When Hitch first arrived in Columbus, he had a quiet dream team of players that fall into his comfort category. Mid-range in caliber, and heavy set grinders who will put an emphasis on the body to make up for a lack of skill. Current Jacket players that reflect their abilities would be players like Andrew Murray, Derek Dorsett, and Raffi Torres. But with the change in head coach, so too brought on a change in management, and management style, with the likes of Scott Howson now pulling the reigns and deciding on the draft and trade future of the club.
Enter Derick Brassard, Kris Russell, Jake Voracek, and Nikita Filatov. Four players who in their youth were quite small in stature, their play was far more reflective of their skill and speed with the puck rather than their capacity to be physical. Enter Huselius, who I am still unsure of whether I have seen take the body, let alone throw a bodycheck on anyone, and raise that a Vermette, who (with his playmaking and penalty killing abilities) is a step above the highly physical Umberger. All players with unique abilities that do not really function under a Hitchcockian system.
It is not that I personally do not see Hitchcock as a strong coach. His record is his pillar, with over 500 wins and over 1000 games coached, he is one of the most storied coaches in the NHL still coaching. That being said, his coaching system has been present for some of the more rough edged teams, like the Stars team or the Philly team he coached very successfully in the late 90s. In the new NHL, the margin for error in a system of his nature is both difficulty small, and displaced among a league's worth of high scoring, high momentum coaching styles that have fed on their style of play this year.
I believe the Jackets are headed in a differnet direction from the Hitchcock style. Their draft class does not correctly match up with his coaching style, and some of the current forwards are struggling to match up with his requested style and their designated linemates. Losing Filatov to Russia on account of low playing time will forever be an issue for me, thanks in large part to the brutal linemates he was given, with skillsets that do not come even close to comparing to what Filatov was comfortable playing with. While he made his share of rookie mistakes, he was never really given a chance to gel with another scorer the way Voracek and Brassard were able to do last year, in their first seasons.
Carry the Flag!
Wednesday, November 25, 2009
With each passing year, the Columbus Blue Jackets continnue to surprise fans. Early in franchise history, the surprise was how much a team can struggle out of the gate. That transitioned into a surprise of how difficult it is to win on the road, and more recently, they have surprised in their trading and signing efforts.
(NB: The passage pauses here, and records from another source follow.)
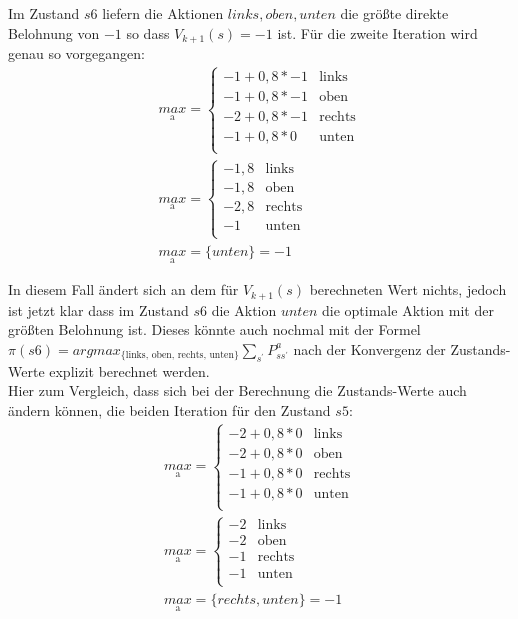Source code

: \documentclass[10pt]{scrartcl}
\begin{document}
Im Zustand $s6$ liefern die Aktionen $ links, oben, unten$ die größte direkte Belohnung von $-1$ so dass $V_{k+1}(s) = -1$ ist.
Für die zweite Iteration wird genau so vorgegangen:
\begin{align}
	\underset{\text{a}}{max} = \begin{cases} 
		-1 + 0,8 * -1 & \text{links} \\ 
		-1 + 0,8 * -1 & \text{oben} \\
		-2 + 0,8 * -1 & \text{rechts} \\
		-1 + 0,8 * 0 &  \text{unten} \\ 
 	\end{cases}\\
 	\underset{\text{a}}{max} = \begin{cases} 
		-1,8 & \text{links} \\ 
		-1,8 & \text{oben} \\
		-2,8 & \text{rechts} \\
		-1 & \text{unten} \\ 
 	\end{cases}\\
 	\underset{\text{a}}{max} = \{ unten \} = -1
\end{align}

In diesem Fall ändert sich an dem für $V_{k+1}(s)$ berechneten Wert nichts, jedoch ist jetzt klar dass im Zustand $s6$ die Aktion $unten$ die optimale Aktion mit der größten Belohnung ist.
Dieses könnte auch nochmal mit der Formel $\pi(s6) = argmax_{\text{\{links, oben, rechts, unten\}}} \sum_{s^{'}} P^a_{ss^{'}}$ nach der Konvergenz der Zustands-Werte explizit berechnet werden.\\
Hier zum Vergleich, dass sich bei der Berechnung die Zustands-Werte auch ändern können, die beiden Iteration für den Zustand $s5$:
\begin{align}
	\underset{\text{a}}{max} = \begin{cases} 
		-2 + 0,8 * 0 & \text{links} \\ 
		-2 + 0,8 * 0 & \text{oben} \\
		-1 + 0,8 * 0 & \text{rechts} \\
		-1 + 0,8 * 0 & \text{unten} \\ 
 	\end{cases}\\
 	\underset{\text{a}}{max} = \begin{cases} 
		-2 & \text{links} \\ 
		-2 & \text{oben} \\
		-1 & \text{rechts} \\
		-1 & \text{unten} \\ 
 	\end{cases}\\
 	\underset{\text{a}}{max} = \{ rechts, unten \} = -1
\end{align}
\end{document}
But last year, the surprise was good. After a forgettable stretch of years that saw very little in the form of a playoff caliber team, a few choice rookies, and a couple new comers transformed the attitude of the franchise into a team that can win. No longer did fans attend games in hopes of a win. Fans now entered Nationwide Arena expecting a strong performance, and inevitably, a two point night for the home squad. With each game a different face emerged, whether it was the stellar play of Steve Mason, the stymy defense of the Commodore/Hedja pairing, the tick-tack-wheredidtheseguyscomefrom?!??! of young Voracek and Brassard, or the "who is this guy and why did we not go after him earlier" comments about Vermette.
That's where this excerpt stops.